第3話 プロローグ後編

そこからまた、言われるがまま用意された服に着替え、別の部屋に案内された。

身体検査が行われ、結果がすぐに出た。

この時、いろいろ予防注射とかもされた。


「あー、やっぱりそうだ。

お前、神様の血引いてるわ。

俺たちの世界だと天使――神族とか本来の魔族とか、そっちの血が入ってる」


結果がプリントされた綺麗な紙に視線を落としつつ、ピンクが言った。

見てみるか、と言われ紙を受け取った。


「他の世界のやつでも読めるようになってるはずだ」


しかし、ウカノには文字が読めなかった。

ウカノがいた世界でも義務教育が普及しつつあったが、父親と祖父母の無理解により学校よりも、畑仕事をしろと言われていたからだ。

これは、他の兄弟姉妹も同じだった。

そのことを説明すると、ピンクは、


「じゃぁ、覚えなきゃだなぁ」


なんて言った。

あまりにも、簡単すぎるほど簡単に言ってのける。


「どうした??」


「バカは何してもダメだから」


滑らかに、その言葉はウカノから滑りでた。


「きっと何しても無駄に終わりますよ」


それは、何度も向けられてきた言葉だ。

父親から。

祖父母から。

同じ部落の人間から。

街からきた、赤の他人から。

言葉はちくちくと、それでも確実にウカノの中から何かを削り取っていった。


「んー、どうだろうなぁ」


ピンクは、どこか楽しそうに言い返してきた。


「俺たちは、これでも子育て経験は豊富なんだぞ?」


「はぁ」


「色んな子がいた。

でも、何をしても無駄になった子はいなかったし、1人としてバカもいなかった。

あえて言うなら、得手不得手、向き不向きがあっただけだ。

お前の言うところのバカはいなかった」


「……お子さんは今何歳なんですか?」


「んー、一番上の子はお前と同い年だ。

んで、俺たちにとって記念すべき初の卒業生でもある」


「何人お子さんを作ったんですか」


農民でない限り、せいぜい五人くらいだろうとウカノは予想した。


「んー、俺が産んだのはゼロだな」


「捨て子ですか」


「それでも、俺たちの子供だ」


「で、いったい何人いるんですか?」


「たくさん。

まさに八百万やおよろずってやつだ。

でも、今はお前のことだ。

話を戻そう。

お前には、滅んだ世界を救ってもらう。

今、そのプロジェクトが進行中なんだ。

そうだな、さしずめ【救世主ヒーロープロジェクト】ってところか」


そこで、さらに楽しそうにピンクは笑みを深める。

そして、続けた。

どこか芝居かかった調子で、続けた。


「お前、家族を取り戻したいだろ?」


ウカノはピンクを見る。

ピンクは続ける。


「以前の日常を取り戻したいだろ?」


ピンクが手を差し出してくる。


「この手を取れ、少年。

そしたら、お前は、お前の家族も、今までの日常も全て取り戻せる」


その何もかもが芝居がかっていた。

しかし、生憎ウカノは生まれてから部落を出たことはなく。

時折外から齎される僅かな、そう本当に微々たる知識くらいしか持ち合わせていなかった。

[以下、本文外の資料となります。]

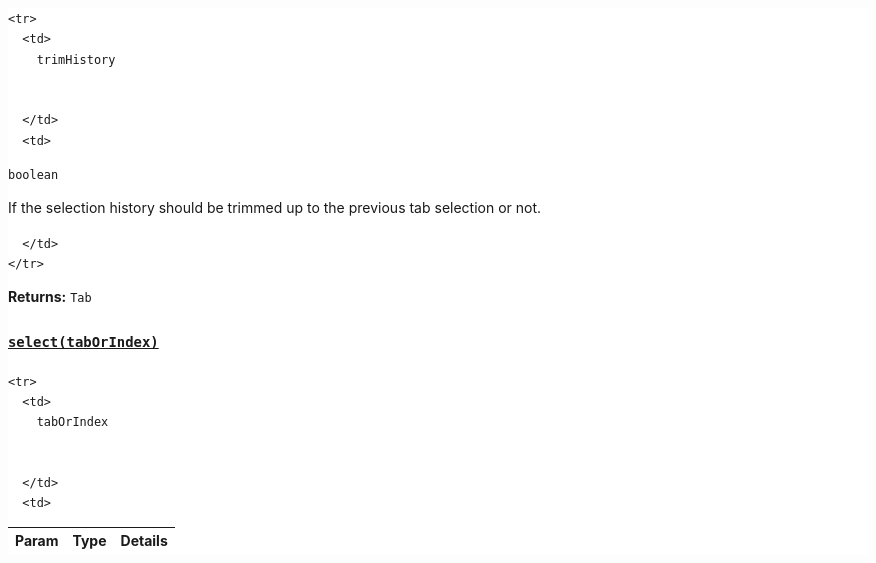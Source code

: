     <tr>
      <td>
        trimHistory


      </td>
      <td>

  <code>boolean</code>
      </td>
      <td>
        <p>If the selection history should be trimmed up to the previous tab selection or not.</p>


      </td>
    </tr>

  </tbody>
</table>





<div class="return-value">
<i class="icon ion-arrow-return-left"></i>
<b>Returns:</b>
  <code>Tab</code>

</div>




<div id="select"></div>

<h3>
<a class="anchor" name="select" href="#select">
<code>select(tabOrIndex)</code>


</a>
</h3>




<table class="table param-table" style="margin:0;">
  <thead>
    <tr>
      <th>Param</th>
      <th>Type</th>
      <th>Details</th>
    </tr>
  </thead>
  <tbody>

    <tr>
      <td>
        tabOrIndex


      </td>
      <td>
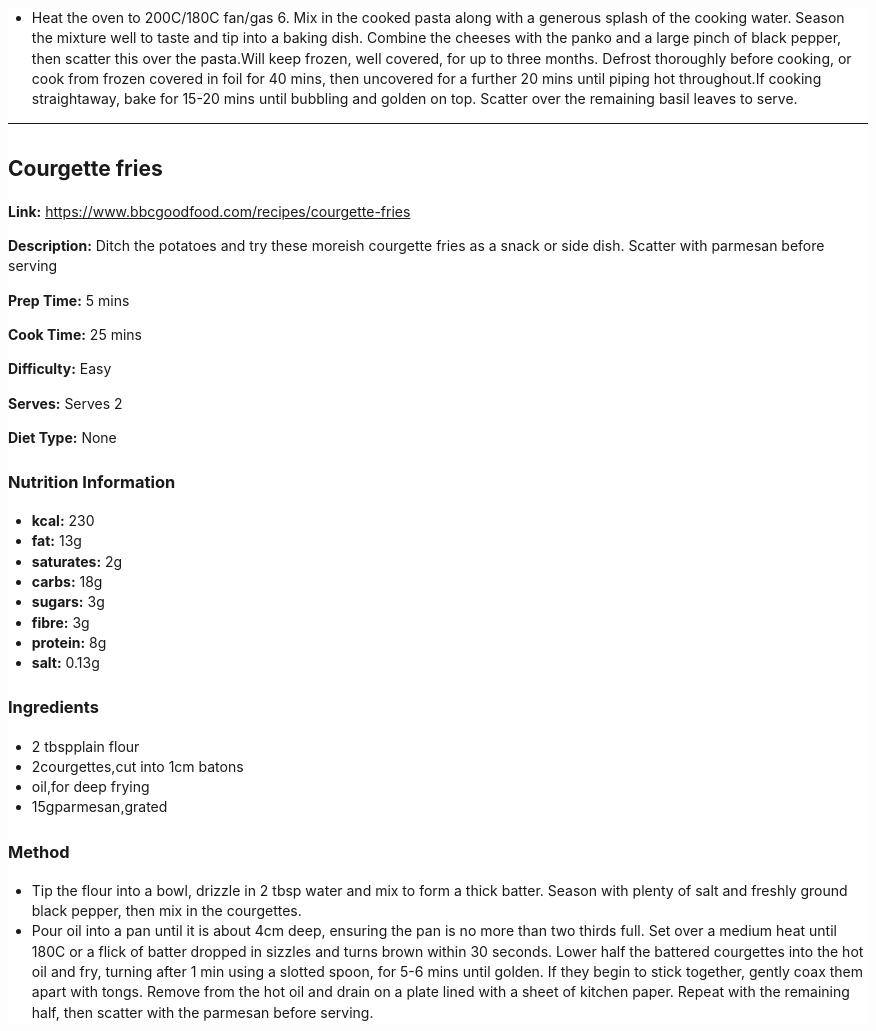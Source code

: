 - Heat the oven to 200C/180C fan/gas 6. Mix in the cooked pasta along with a generous splash of the cooking water. Season the mixture well to taste and tip into a baking dish. Combine the cheeses with the panko and a large pinch of black pepper, then scatter this over the pasta.Will keep frozen, well covered, for up to three months. Defrost thoroughly before cooking, or cook from frozen covered in foil for 40 mins, then uncovered for a further 20 mins until piping hot throughout.If cooking straightaway, bake for 15-20 mins until bubbling and golden on top. Scatter over the remaining basil leaves to serve.


---

## Courgette fries
**Link:** https://www.bbcgoodfood.com/recipes/courgette-fries

**Description:** Ditch the potatoes and try these moreish courgette fries as a snack or side dish. Scatter with parmesan before serving

**Prep Time:** 5 mins

**Cook Time:** 25 mins

**Difficulty:** Easy

**Serves:** Serves 2

**Diet Type:** None

### Nutrition Information
- **kcal:** 230
- **fat:** 13g
- **saturates:** 2g
- **carbs:** 18g
- **sugars:** 3g
- **fibre:** 3g
- **protein:** 8g
- **salt:** 0.13g

### Ingredients
- 2 tbspplain flour
- 2courgettes,cut into 1cm batons
- oil,for deep frying
- 15gparmesan,grated

### Method
- Tip the flour into a bowl, drizzle in 2 tbsp water and mix to form a thick batter. Season with plenty of salt and freshly ground black pepper, then mix in the courgettes.
- Pour oil into a pan until it is about 4cm deep, ensuring the pan is no more than two thirds full. Set over a medium heat until 180C or a flick of batter dropped in sizzles and turns brown within 30 seconds. Lower half the battered courgettes into the hot oil and fry, turning after 1 min using a slotted spoon, for 5-6 mins until golden. If they begin to stick together, gently coax them apart with tongs. Remove from the hot oil and drain on a plate lined with a sheet of kitchen paper. Repeat with the remaining half, then scatter with the parmesan before serving.
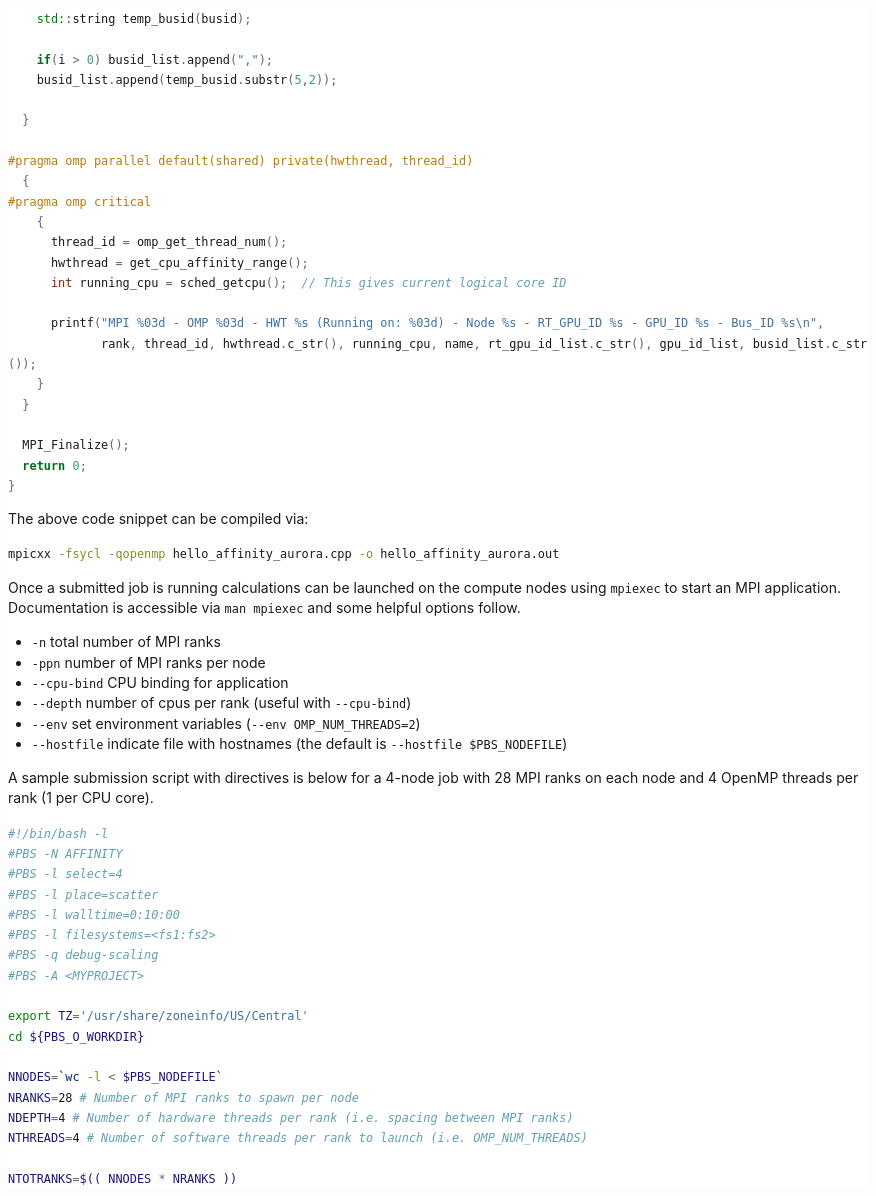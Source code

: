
 ```c++ linenums="1"
    std::string temp_busid(busid);

    if(i > 0) busid_list.append(",");
    busid_list.append(temp_busid.substr(5,2));

  }

#pragma omp parallel default(shared) private(hwthread, thread_id)
  {
#pragma omp critical
    {
      thread_id = omp_get_thread_num();
      hwthread = get_cpu_affinity_range();
      int running_cpu = sched_getcpu();  // This gives current logical core ID

      printf("MPI %03d - OMP %03d - HWT %s (Running on: %03d) - Node %s - RT_GPU_ID %s - GPU_ID %s - Bus_ID %s\n",
             rank, thread_id, hwthread.c_str(), running_cpu, name, rt_gpu_id_list.c_str(), gpu_id_list, busid_list.c_str());
    }
  }

  MPI_Finalize();
  return 0;
}
```

The above code snippet can be compiled via:
```bash
mpicxx -fsycl -qopenmp hello_affinity_aurora.cpp -o hello_affinity_aurora.out
```

Once a submitted job is running calculations can be launched on the compute nodes using `mpiexec` to start an MPI application. Documentation is accessible via `man mpiexec` and some helpful options follow.

* `-n` total number of MPI ranks
* `-ppn` number of MPI ranks per node
* `--cpu-bind` CPU binding for application
* `--depth` number of cpus per rank (useful with `--cpu-bind`)
* `--env` set environment variables (`--env OMP_NUM_THREADS=2`)
* `--hostfile` indicate file with hostnames (the default is `--hostfile $PBS_NODEFILE`)

A sample submission script with directives is below for a 4-node job with 28 MPI ranks on each node and 4 OpenMP threads per rank (1 per CPU core).

```bash linenums="1"
#!/bin/bash -l
#PBS -N AFFINITY
#PBS -l select=4
#PBS -l place=scatter
#PBS -l walltime=0:10:00
#PBS -l filesystems=<fs1:fs2>
#PBS -q debug-scaling
#PBS -A <MYPROJECT>

export TZ='/usr/share/zoneinfo/US/Central'
cd ${PBS_O_WORKDIR}

NNODES=`wc -l < $PBS_NODEFILE`
NRANKS=28 # Number of MPI ranks to spawn per node
NDEPTH=4 # Number of hardware threads per rank (i.e. spacing between MPI ranks)
NTHREADS=4 # Number of software threads per rank to launch (i.e. OMP_NUM_THREADS)

NTOTRANKS=$(( NNODES * NRANKS ))

```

だから、ピンクのそれまでの言動が、ただただ胡散臭く感じてしまった。

なにしろ、芝居すら見たことがなかったのだから、仕方ない。


ウカノはピンクの手を見る。

差し出された、その手を見る。

その手へ、ウカノは自分の手を差し出そうとする。

あのキラキラと輝いているように見えた手へ、自分の手を伸ばす。

そんなウカノへ、


「さぁ、世界を救おうじゃないか、少年♡」


ダメ押しとばかりにピンクが言った。


壊れた世界を救う。

滅んだ世界を救う。


「違う」


ウカノはけれど、それを否定する。

救うのは。

救いたいのは。


「俺が取り戻したいのは――」


続いた言葉に、ピンクは頷く。

そして、始まった。

こうして、始まったのだ。

世界を救って。

壊れた世界を取り戻す、旅が始まった。

何もかもを取り戻す。

ウカノ・サートゥルヌスの、永い永い旅が始まった。